§ Task objective
Could you repeat word for word only the lines from the one containing "8. 🗣 Commented" to the last line of the data below?

━━━━━ Information given

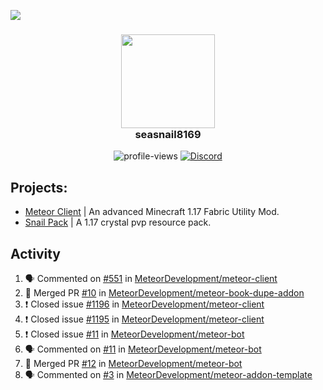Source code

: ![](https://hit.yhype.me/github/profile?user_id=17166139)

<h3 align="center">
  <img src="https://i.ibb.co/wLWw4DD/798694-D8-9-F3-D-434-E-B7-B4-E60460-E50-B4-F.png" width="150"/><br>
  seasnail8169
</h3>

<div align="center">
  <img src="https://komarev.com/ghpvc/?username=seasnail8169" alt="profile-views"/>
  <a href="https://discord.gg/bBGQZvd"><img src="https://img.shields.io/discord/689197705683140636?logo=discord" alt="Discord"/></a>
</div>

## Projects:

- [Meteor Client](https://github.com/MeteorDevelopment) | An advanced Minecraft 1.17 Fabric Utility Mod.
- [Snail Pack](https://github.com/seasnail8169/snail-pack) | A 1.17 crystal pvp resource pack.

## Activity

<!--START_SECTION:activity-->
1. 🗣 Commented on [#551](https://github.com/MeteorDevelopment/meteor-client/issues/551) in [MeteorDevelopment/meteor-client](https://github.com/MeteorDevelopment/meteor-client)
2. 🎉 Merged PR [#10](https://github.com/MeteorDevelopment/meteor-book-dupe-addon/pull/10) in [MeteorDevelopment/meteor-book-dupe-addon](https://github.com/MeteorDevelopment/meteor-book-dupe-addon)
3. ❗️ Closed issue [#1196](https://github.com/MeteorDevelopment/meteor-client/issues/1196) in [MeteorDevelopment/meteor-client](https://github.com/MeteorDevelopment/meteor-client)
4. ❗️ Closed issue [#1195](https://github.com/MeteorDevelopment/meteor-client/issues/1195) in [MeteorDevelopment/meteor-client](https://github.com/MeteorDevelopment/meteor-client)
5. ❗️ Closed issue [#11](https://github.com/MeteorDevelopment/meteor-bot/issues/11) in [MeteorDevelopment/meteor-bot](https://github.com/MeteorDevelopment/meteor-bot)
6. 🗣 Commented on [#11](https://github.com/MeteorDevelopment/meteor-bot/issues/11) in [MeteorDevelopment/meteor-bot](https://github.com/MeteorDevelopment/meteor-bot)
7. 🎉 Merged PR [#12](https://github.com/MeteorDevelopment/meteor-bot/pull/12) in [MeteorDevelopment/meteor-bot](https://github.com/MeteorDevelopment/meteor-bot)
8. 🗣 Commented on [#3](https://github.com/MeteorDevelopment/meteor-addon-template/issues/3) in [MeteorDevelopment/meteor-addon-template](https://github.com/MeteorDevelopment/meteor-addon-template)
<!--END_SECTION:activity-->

━━━━━━━━━━

§ Solved exercise
8. 🗣 Commented on [#3](https://github.com/MeteorDevelopment/meteor-addon-template/issues/3) in [MeteorDevelopment/meteor-addon-template](https://github.com/MeteorDevelopment/meteor-addon-template)
<!--END_SECTION:activity-->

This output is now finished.